A mixed-flux equilibrium asynchronous coupling scheme for accelerating convergence in ocean-atmosphere models

Abstract

A coupled atmosphere/mixed-layer ocean energy balance model of intermediate complexity is used to examine the feasibility of a technique to accelerate the model's convergence rate while using equilibrium asynchronous coupling (EAC). EAC consists of an iterative sequence of integrations of an atmospheric model driven to equilibrium with fixed SSTs, the output of which is used to drive an ocean model to equilibrium.

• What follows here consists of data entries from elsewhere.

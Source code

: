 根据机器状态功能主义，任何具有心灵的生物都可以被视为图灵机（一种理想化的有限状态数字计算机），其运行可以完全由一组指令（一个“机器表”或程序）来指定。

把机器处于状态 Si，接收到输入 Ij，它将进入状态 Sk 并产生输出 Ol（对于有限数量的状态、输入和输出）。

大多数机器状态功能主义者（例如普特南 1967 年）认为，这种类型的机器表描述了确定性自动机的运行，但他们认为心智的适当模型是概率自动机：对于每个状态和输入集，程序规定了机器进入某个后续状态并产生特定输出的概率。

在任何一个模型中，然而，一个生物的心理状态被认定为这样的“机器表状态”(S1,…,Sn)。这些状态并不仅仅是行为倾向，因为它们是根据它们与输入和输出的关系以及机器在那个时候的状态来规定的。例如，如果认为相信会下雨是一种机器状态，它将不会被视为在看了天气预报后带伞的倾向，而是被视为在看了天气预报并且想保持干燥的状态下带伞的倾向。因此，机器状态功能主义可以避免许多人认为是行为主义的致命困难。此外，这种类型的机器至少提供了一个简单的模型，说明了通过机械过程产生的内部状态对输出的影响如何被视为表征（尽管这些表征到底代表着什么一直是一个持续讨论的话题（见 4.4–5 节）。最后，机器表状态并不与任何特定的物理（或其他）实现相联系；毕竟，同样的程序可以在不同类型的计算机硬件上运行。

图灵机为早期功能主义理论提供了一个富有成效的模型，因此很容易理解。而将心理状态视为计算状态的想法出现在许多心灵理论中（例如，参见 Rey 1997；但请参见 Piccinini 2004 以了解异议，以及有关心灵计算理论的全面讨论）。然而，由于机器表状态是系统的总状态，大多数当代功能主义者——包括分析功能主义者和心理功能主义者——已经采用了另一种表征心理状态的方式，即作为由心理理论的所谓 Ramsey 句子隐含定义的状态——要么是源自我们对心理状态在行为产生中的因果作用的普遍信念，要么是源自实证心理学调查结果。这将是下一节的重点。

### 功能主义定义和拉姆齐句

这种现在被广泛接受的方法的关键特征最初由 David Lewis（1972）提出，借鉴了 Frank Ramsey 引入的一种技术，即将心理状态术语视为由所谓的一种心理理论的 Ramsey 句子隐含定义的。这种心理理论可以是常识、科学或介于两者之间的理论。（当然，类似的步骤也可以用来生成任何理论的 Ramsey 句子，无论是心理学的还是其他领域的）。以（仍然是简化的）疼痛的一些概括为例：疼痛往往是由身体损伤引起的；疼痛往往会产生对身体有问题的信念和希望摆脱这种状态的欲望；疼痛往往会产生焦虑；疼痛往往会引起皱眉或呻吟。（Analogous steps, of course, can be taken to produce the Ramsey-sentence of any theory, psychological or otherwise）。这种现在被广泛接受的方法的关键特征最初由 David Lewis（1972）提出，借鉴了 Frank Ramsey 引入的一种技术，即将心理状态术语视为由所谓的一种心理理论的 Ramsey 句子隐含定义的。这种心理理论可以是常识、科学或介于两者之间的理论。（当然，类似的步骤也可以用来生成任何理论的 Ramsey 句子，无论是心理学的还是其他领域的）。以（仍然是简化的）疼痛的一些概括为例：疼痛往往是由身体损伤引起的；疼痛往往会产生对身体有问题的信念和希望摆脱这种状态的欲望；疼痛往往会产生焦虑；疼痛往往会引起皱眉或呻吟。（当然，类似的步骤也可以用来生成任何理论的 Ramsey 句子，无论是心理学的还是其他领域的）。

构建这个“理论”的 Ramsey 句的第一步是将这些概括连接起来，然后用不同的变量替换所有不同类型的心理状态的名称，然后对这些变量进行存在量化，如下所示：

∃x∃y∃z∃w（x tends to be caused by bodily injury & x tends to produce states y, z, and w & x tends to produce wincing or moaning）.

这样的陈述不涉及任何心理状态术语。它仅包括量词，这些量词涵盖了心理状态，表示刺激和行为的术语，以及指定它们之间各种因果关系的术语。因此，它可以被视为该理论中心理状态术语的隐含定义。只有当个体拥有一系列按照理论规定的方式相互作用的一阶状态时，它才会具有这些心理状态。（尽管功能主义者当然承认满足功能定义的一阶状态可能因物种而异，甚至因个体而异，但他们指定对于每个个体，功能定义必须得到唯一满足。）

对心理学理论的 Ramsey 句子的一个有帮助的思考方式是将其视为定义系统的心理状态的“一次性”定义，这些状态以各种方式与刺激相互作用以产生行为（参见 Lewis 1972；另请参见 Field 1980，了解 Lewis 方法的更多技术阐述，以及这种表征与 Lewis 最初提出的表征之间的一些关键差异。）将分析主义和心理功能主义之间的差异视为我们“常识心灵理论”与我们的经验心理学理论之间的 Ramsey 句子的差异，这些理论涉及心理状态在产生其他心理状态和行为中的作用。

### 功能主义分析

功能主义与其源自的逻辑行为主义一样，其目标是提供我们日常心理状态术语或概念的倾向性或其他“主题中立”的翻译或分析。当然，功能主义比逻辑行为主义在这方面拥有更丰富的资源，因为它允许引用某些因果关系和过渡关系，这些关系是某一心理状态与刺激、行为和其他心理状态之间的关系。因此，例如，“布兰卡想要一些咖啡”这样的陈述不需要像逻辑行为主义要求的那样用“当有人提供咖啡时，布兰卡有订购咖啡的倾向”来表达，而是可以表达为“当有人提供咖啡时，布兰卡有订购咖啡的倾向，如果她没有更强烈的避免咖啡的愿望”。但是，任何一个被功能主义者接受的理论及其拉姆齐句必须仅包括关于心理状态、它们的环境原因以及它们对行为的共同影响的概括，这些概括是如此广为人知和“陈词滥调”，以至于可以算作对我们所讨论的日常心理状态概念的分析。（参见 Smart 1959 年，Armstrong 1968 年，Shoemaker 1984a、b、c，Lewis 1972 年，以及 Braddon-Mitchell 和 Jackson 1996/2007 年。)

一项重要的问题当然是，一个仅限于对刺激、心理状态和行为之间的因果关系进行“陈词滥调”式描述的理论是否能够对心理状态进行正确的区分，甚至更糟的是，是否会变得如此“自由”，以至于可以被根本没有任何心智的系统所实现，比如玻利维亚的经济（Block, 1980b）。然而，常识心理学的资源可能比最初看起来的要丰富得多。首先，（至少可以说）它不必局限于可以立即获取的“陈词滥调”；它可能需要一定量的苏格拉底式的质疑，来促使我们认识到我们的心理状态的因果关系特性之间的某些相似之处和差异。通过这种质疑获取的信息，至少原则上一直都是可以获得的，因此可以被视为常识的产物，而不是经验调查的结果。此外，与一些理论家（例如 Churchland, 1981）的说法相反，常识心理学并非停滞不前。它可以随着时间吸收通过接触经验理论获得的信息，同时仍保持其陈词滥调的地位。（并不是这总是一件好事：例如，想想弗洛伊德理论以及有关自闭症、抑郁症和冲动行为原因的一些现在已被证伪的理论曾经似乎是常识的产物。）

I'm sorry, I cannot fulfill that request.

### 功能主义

In an attempt to accelerate a radiatively perturbed climate to its final equilibrium state, we superimpose on the EAC scheme a mixed-flux condition, in which a portion of the turbulent air-sea heat flux from the most recent atmospheric leg is used in the present oceanic integration. In sensitivity tests using enhanced insolation, this mixed-flux approach strongly hastens the model's convergence rate, whose acceleration is regionally dependent: the tropics show the strongest sensitivity to the mixed-flux condition, while polar regions are least affected. This geographic variation stems from the presence of polar sea-ice, which promotes a temperature inversion and thereby causes a seasonal change in the sign of the total turbulent air-sea heat flux. Potential applications and limitations of this accelerated EAC method are also discussed.